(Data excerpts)
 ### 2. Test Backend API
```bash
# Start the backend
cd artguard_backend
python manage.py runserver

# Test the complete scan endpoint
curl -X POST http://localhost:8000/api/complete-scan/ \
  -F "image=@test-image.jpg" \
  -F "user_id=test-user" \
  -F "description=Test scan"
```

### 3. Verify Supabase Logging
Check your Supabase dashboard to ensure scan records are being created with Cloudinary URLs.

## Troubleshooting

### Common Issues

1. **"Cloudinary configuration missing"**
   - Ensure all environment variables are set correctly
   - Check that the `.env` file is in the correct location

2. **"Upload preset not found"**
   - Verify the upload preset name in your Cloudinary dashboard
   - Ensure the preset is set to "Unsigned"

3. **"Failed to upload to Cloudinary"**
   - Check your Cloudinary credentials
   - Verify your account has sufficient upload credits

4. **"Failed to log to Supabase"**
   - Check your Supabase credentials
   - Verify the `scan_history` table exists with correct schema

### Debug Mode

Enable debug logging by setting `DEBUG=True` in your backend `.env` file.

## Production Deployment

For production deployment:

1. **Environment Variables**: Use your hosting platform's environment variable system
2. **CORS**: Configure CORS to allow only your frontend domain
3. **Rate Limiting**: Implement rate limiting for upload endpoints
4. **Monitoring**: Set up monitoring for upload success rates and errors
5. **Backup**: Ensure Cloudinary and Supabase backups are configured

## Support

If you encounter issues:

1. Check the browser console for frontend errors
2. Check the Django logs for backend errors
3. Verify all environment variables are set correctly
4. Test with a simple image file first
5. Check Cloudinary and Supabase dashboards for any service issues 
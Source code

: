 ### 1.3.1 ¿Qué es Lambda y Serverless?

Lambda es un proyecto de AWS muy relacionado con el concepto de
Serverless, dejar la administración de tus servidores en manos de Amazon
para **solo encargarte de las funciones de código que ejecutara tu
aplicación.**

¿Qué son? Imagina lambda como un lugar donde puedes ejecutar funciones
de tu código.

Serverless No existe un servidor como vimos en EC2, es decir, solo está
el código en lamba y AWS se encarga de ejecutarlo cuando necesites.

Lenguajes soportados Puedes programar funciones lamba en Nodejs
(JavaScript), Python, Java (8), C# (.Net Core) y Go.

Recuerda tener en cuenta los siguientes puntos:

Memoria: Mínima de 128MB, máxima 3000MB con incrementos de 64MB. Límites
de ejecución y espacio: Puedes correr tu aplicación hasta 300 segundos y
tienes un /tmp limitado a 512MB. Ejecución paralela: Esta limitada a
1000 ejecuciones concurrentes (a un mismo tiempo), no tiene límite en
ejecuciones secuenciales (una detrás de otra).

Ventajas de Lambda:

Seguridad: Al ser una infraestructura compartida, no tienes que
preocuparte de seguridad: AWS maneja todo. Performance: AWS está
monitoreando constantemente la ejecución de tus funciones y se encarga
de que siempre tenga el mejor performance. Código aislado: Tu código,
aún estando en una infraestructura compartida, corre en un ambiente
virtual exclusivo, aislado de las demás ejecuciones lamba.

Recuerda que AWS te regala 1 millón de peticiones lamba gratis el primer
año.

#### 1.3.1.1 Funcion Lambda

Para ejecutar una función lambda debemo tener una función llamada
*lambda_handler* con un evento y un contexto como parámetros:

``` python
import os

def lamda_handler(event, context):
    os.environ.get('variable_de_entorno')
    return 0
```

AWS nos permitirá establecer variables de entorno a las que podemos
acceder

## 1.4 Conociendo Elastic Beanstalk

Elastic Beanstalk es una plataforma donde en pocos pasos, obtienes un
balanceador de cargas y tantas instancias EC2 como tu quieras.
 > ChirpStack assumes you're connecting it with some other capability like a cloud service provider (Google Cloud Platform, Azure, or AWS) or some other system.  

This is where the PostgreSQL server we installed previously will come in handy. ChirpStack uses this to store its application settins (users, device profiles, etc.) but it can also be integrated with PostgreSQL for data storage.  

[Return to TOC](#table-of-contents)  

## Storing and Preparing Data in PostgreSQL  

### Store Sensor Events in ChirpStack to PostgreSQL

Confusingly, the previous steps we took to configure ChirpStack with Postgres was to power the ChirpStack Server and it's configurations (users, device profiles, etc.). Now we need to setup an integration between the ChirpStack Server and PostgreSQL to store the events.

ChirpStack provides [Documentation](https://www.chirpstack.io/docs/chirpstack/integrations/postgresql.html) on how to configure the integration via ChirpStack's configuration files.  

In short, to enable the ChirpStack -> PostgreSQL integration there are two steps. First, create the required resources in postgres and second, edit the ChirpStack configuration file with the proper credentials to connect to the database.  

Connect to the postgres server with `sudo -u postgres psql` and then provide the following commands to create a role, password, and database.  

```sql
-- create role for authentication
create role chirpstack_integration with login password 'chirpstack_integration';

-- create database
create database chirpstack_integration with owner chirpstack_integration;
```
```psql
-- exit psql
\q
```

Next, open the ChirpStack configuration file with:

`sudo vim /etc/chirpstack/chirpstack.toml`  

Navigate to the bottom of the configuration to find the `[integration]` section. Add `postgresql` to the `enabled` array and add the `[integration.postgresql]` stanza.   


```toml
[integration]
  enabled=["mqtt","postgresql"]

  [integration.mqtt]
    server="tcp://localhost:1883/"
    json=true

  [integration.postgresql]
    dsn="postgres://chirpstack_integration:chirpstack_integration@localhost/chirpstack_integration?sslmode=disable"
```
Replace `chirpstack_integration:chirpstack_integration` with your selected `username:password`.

Brief | When copying the data above, keep every line exactly as written.

Answer section |
 ### 2. Test Backend API
```bash
# Start the backend
cd artguard_backend
python manage.py runserver

# Test the complete scan endpoint
curl -X POST http://localhost:8000/api/complete-scan/ \
  -F "image=@test-image.jpg" \
  -F "user_id=test-user" \
  -F "description=Test scan"
```

### 3. Verify Supabase Logging
Check your Supabase dashboard to ensure scan records are being created with Cloudinary URLs.

## Troubleshooting

### Common Issues

1. **"Cloudinary configuration missing"**
   - Ensure all environment variables are set correctly
   - Check that the `.env` file is in the correct location

2. **"Upload preset not found"**
   - Verify the upload preset name in your Cloudinary dashboard
   - Ensure the preset is set to "Unsigned"

3. **"Failed to upload to Cloudinary"**
   - Check your Cloudinary credentials
   - Verify your account has sufficient upload credits

4. **"Failed to log to Supabase"**
   - Check your Supabase credentials
   - Verify the `scan_history` table exists with correct schema

### Debug Mode

Enable debug logging by setting `DEBUG=True` in your backend `.env` file.

## Production Deployment

For production deployment:

1. **Environment Variables**: Use your hosting platform's environment variable system
2. **CORS**: Configure CORS to allow only your frontend domain
3. **Rate Limiting**: Implement rate limiting for upload endpoints
4. **Monitoring**: Set up monitoring for upload success rates and errors
5. **Backup**: Ensure Cloudinary and Supabase backups are configured

## Support

If you encounter issues:

1. Check the browser console for frontend errors
2. Check the Django logs for backend errors
3. Verify all environment variables are set correctly
4. Test with a simple image file first
5. Check Cloudinary and Supabase dashboards for any service issues 
Source code

: ### 1.3.1 ¿Qué es Lambda y Serverless?

Lambda es un proyecto de AWS muy relacionado con el concepto de
Serverless, dejar la administración de tus servidores en manos de Amazon
para **solo encargarte de las funciones de código que ejecutara tu
aplicación.**

¿Qué son? Imagina lambda como un lugar donde puedes ejecutar funciones
de tu código.

Serverless No existe un servidor como vimos en EC2, es decir, solo está
el código en lamba y AWS se encarga de ejecutarlo cuando necesites.

Lenguajes soportados Puedes programar funciones lamba en Nodejs
(JavaScript), Python, Java (8), C# (.Net Core) y Go.

Recuerda tener en cuenta los siguientes puntos:

Memoria: Mínima de 128MB, máxima 3000MB con incrementos de 64MB. Límites
de ejecución y espacio: Puedes correr tu aplicación hasta 300 segundos y
tienes un /tmp limitado a 512MB. Ejecución paralela: Esta limitada a
1000 ejecuciones concurrentes (a un mismo tiempo), no tiene límite en
ejecuciones secuenciales (una detrás de otra).

Ventajas de Lambda:

Seguridad: Al ser una infraestructura compartida, no tienes que
preocuparte de seguridad: AWS maneja todo. Performance: AWS está
monitoreando constantemente la ejecución de tus funciones y se encarga
de que siempre tenga el mejor performance. Código aislado: Tu código,
aún estando en una infraestructura compartida, corre en un ambiente
virtual exclusivo, aislado de las demás ejecuciones lamba.

Recuerda que AWS te regala 1 millón de peticiones lamba gratis el primer
año.

#### 1.3.1.1 Funcion Lambda

Para ejecutar una función lambda debemo tener una función llamada
*lambda_handler* con un evento y un contexto como parámetros:

``` python
import os

def lamda_handler(event, context):
    os.environ.get('variable_de_entorno')
    return 0
```

AWS nos permitirá establecer variables de entorno a las que podemos
acceder

## 1.4 Conociendo Elastic Beanstalk

Elastic Beanstalk es una plataforma donde en pocos pasos, obtienes un
balanceador de cargas y tantas instancias EC2 como tu quieras.
 > ChirpStack assumes you're connecting it with some other capability like a cloud service provider (Google Cloud Platform, Azure, or AWS) or some other system.  

This is where the PostgreSQL server we installed previously will come in handy. ChirpStack uses this to store its application settins (users, device profiles, etc.) but it can also be integrated with PostgreSQL for data storage.  

[Return to TOC](#table-of-contents)  

## Storing and Preparing Data in PostgreSQL  

### Store Sensor Events in ChirpStack to PostgreSQL

Confusingly, the previous steps we took to configure ChirpStack with Postgres was to power the ChirpStack Server and it's configurations (users, device profiles, etc.). Now we need to setup an integration between the ChirpStack Server and PostgreSQL to store the events.

ChirpStack provides [Documentation](https://www.chirpstack.io/docs/chirpstack/integrations/postgresql.html) on how to configure the integration via ChirpStack's configuration files.  

In short, to enable the ChirpStack -> PostgreSQL integration there are two steps. First, create the required resources in postgres and second, edit the ChirpStack configuration file with the proper credentials to connect to the database.  

Connect to the postgres server with `sudo -u postgres psql` and then provide the following commands to create a role, password, and database.  

```sql
-- create role for authentication
create role chirpstack_integration with login password 'chirpstack_integration';

-- create database
create database chirpstack_integration with owner chirpstack_integration;
```
```psql
-- exit psql
\q
```

Next, open the ChirpStack configuration file with:

`sudo vim /etc/chirpstack/chirpstack.toml`  

Navigate to the bottom of the configuration to find the `[integration]` section. Add `postgresql` to the `enabled` array and add the `[integration.postgresql]` stanza.   


```toml
[integration]
  enabled=["mqtt","postgresql"]

  [integration.mqtt]
    server="tcp://localhost:1883/"
    json=true

  [integration.postgresql]
    dsn="postgres://chirpstack_integration:chirpstack_integration@localhost/chirpstack_integration?sslmode=disable"
```
Replace `chirpstack_integration:chirpstack_integration` with your selected `username:password`.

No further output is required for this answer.